Why Salespeople Shouldn’t Prospect
This article originally appeared on ForEntrepreneurs.com by David Skok.
In this article I interview Aaron Ross, co-author of a new book, Predictable Revenue. Aaron discusses his experience at Salesforce.com starting a new group that used an innovative outbound prospecting approach (involving no cold calls) to create new leads. Aaron’s group came up with several important breakthroughs which enabled them add over $100m in incremental recurring revenues over a few short years. This article reviews some of those best practices which provide a recipe for others to make outbound prospecting a repeatable and predictable revenue generator.
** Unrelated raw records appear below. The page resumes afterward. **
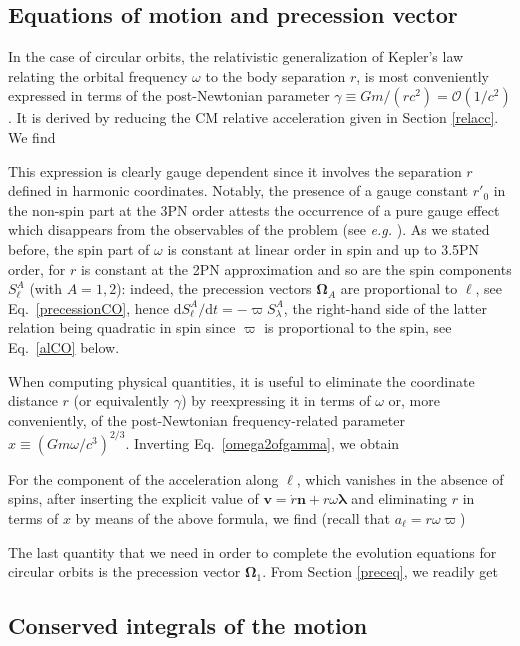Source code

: \documentclass[
superscriptaddress,
preprint,
prd,tightenlines,showpacs,nofootinbib,
eqsecnum,
amsfonts,amsmath,amssymb]{revtex4-1}
\newcommand{\ud}{\mathrm{d}}
\begin{document}
\subsection{Equations of motion and precession vector}

In the case of circular orbits, the relativistic generalization of
Kepler's law relating the orbital frequency $\omega$ to the body
separation $r$, is most conveniently expressed in terms of the
post-Newtonian parameter $\gamma\equiv G m/(r
c^2)=\mathcal{O}(1/c^2)$. It is derived by reducing the CM relative
acceleration given in Section \ref{relacc}. We find
%

%
This expression is clearly gauge dependent since it involves the
separation $r$ defined in harmonic coordinates. Notably, the presence
of a gauge constant $r'_0$ in the non-spin part at the 3PN order
attests the occurrence of a pure gauge effect which disappears from
the observables of the problem (see \textit{e.g.}
\cite{Blanchet2006a}). As we stated before, the spin part of $\omega$
is constant at linear order in spin and up to 3.5PN order, for $r$ is
constant at the 2PN approximation and so are the spin components
$S_\ell^A$ (with $A=1,2$): indeed, the precession vectors
$\bm{\Omega}_{A}$ are proportional to $\bm{\ell}$, see
Eq.~\eqref{precessionCO}, hence $\ud S_\ell^A/\ud t = -\varpi
S_\lambda^A$, the right-hand side of the latter relation being
quadratic in spin since $\varpi$ is proportional to the spin,
  see Eq.~\eqref{alCO} below.

When computing physical quantities, it is useful to eliminate the
coordinate distance $r$ (or equivalently $\gamma$) by reexpressing it
in terms of $\omega$ or, more conveniently, of the post-Newtonian
frequency-related parameter $x\equiv (G m \omega/c^3)^{2/3}$.
Inverting Eq.~\eqref{omega2ofgamma}, we obtain
%

%
For the component of the acceleration along $\boldsymbol\ell$, which vanishes
in the absence of spins, after inserting the explicit value of
$\mathbf{v} = \dot{r} \mathbf{n}+ r \omega \bm{\lambda} $ and eliminating $r$
in terms of $x$ by means of the above formula, we find (recall that $a_{\ell}
= r\omega\varpi$)
%

%
The last quantity that we need in order to complete the evolution
equations for circular orbits is the precession vector
$\mathbf{\Omega}_1$. From Section \ref{preceq}, we readily get
%


\subsection{Conserved integrals of the motion}
\end{document}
- As most of my readers know I am a huge fan of using marketing to develop the lead flow for sales people so they don’t have to do cold calling. The main reason for this is the high cost of salespeople, and as a result, the high cost per lead that is created using this technique. However in certain situations, it does make sense to augment marketing with outbound cold calling.
The right situation is likely to have the following characteristics:
- Marketing is not producing the right kinds of leads, or enough leads.
- You have a clear set of target customers that are likely to be the biggest, or best suited, customers for your particular product
- Reasonably high lifetime value of customer that will justify the higher cost per lead. (If you can make $10k in the first year from a customer, this can be very profitable.)
Many companies expect their sales people to do their own prospecting, which can be thought of as doing their own lead generation. You are very clear that this is the wrong approach. Tell us why?
One of the biggest productivity killers is lumping together a mix of different responsibilities (such as raw web lead qualification, cold prospecting, closing, and account management) into one general “sales” role. This creates significant inefficiencies:
- Lack of Motivation: Experienced sales people hate to prospect, and are usually terrible at it.
- Lack of Focus: Even if a salesperson does do some prospecting successfully, as soon as they generate some pipeline, they become too busy to prospect. It’s not sustainable. Any individual that tries to juggle too many responsibilities, will have a much lower ability to get things done.
Sales people have a reputation for being ADD – how does adding more responsibilities help that? For example, qualifying web leads is a much lower value distraction for sales people than managing current clients. And managing a large current client base is a distraction from closing new clients!
- Lack of proper training and support: Their company doesn’t train them on how to prospect effectively, give them helpful tools or reasonable goals. Usually the guidance is along the lines of “make more calls!” Wow, that’s helpful.
- Unclear Metrics: It’s harder to break out and keep track of key metrics (inbound leads, qualification and conversion rates, customer success rates…) if all the functions are lumped into single areas. Different roles makes it much easier to break out different steps in your processes, which means better metrics.
- Less Visibility Into Problems: When things aren’t working, lumped responsibilities obscure what’s happening and make it more difficult to isolate and fix issues with accountable follow through.
What do you recommend as an alternative?
I believe in dividing up the roles into specialized functions. Here are the four basic functions or themes:
- 1. “Inbound” Lead Qualification: Commonly called Market Response Reps, they qualify marketing leads coming inbound through the website or 800 number. The sources of these leads are either marketing programs, search engine marketing, or organic word-of-mouth.
- 2. “Outbound” Prospecting/Cold Calling 2.0: Commonly called Sales Development Reps or New Business Development Reps, this function prospects into lists of target accounts to develop new sales opportunities from cold or inactive accounts. This is a team dedicated to proactive business development.Highly efficient Outbound reps and teams do NOT close deals, but create & qualify new sales opportunities and then pass them to Account Executives to close.
- 3. “Account Executives” or “Sales”, are quota-carrying reps who close deals. They can be either inside or out in the field. As a best practice, even when a company has an Account Management/Customer Success function, Account Executives should stay in touch with new customers they close past the close until the new customer is deployed and launched.
- 4. Account Management/Customer Success: Client deployment and success, ongoing client management, and renewals. In today’s world of “frictionless karma”, someone needs to be dedicated to making customers successful–and that is NOT the salesperson!